[Stored data]
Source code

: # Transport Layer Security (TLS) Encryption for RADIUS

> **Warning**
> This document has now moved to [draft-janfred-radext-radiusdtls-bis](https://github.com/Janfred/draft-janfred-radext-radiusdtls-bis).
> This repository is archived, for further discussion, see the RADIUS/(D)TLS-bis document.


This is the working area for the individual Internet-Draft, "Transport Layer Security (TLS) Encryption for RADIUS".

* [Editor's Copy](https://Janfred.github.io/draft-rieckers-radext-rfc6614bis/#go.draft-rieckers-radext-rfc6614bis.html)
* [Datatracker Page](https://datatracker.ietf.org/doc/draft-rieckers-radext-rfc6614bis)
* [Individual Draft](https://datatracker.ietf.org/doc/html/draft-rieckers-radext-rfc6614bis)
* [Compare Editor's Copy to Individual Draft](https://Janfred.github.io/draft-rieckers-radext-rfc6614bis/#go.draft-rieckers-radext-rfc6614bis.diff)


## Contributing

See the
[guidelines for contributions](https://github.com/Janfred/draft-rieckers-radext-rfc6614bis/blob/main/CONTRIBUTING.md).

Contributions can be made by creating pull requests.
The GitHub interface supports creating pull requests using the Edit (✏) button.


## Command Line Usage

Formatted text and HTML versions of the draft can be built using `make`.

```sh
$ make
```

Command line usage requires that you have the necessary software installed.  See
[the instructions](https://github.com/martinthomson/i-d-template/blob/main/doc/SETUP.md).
...
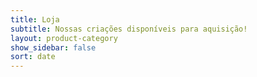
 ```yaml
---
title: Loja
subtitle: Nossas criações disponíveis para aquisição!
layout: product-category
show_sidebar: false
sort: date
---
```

What is needed
Output the lines above exactly, but only those between the line holding "Source code" and the line holding "This document has", inclusive.

Response to the exercise
Source code

: # Transport Layer Security (TLS) Encryption for RADIUS

> **Warning**
> This document has now moved to [draft-janfred-radext-radiusdtls-bis](https://github.com/Janfred/draft-janfred-radext-radiusdtls-bis).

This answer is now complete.